Tradition

 

 

With over 40 distinct ethnic groups with each their own culture and even more languages, it doesn't come as a surprise that Thai cuisine, as a whole, is extremely varied and features many different ingredients and ways of preparing food. Thai food is known for its enthusiastic use of fresh (rather than dried) herbs and spices. Common herbs include cilantro, lemon grass, Thai basils and mint. Some other common flavors in Thai food come from ginger, galangal, tamarind, turmeric, garlic, soy beans, shallots, white and black peppercorn, kaffir lime and, of course, chilies.

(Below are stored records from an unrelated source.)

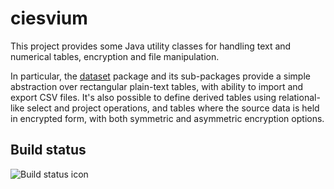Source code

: # ciesvium
This project provides some Java utility classes for handling text and numerical tables, encryption and file manipulation.

In particular, the [dataset](https://ciesvium.cs.st-andrews.ac.uk/apidocs/index.html?uk/ac/standrews/cs/util/dataset/package-summary.html) package and its sub-packages provide a simple abstraction 
over rectangular plain-text tables, with ability to import and export CSV files. It's also possible to define derived tables using relational-like select and project operations, and tables
where the source data is held in encrypted form, with both symmetric and asymmetric encryption options.

## Build status

![Build status icon](http://beast.cs.st-andrews.ac.uk/teamcity/app/rest/builds/buildType:(id:Ciesvium_Base)/statusIcon)
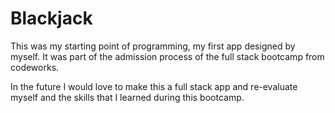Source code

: # Blackjack
This was my starting point of programming, my first app designed by myself.
It was part of the admission process of the full stack bootcamp from codeworks.

In the future I would love to make this a full stack app and re-evaluate myself and the skills that I learned during this bootcamp.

A Thai family meal will normally consist of rice with several dishes which form a harmonious contrast of ingredients and preparation methods. The dishes are all served at the same time. A meal at a restaurant for four people could, for instance, consist of fish in dry red curry (chuchi pla), a spicy green papaya salad with dried prawns, tomatoes, yardlong beans and peanuts (som tam thai), deep fried stuffed chicken wings (pik kai sot sai thot), a salad of grilled beef, shallots and celery or mint (yam nuea yang), spicy stir fried century eggs with crispy basil (khai yiao ma phat kraphao krop), and a non-spicy vegetable soup with tofu and seaweed (tom chuet taohu kap sarai) to temper it all.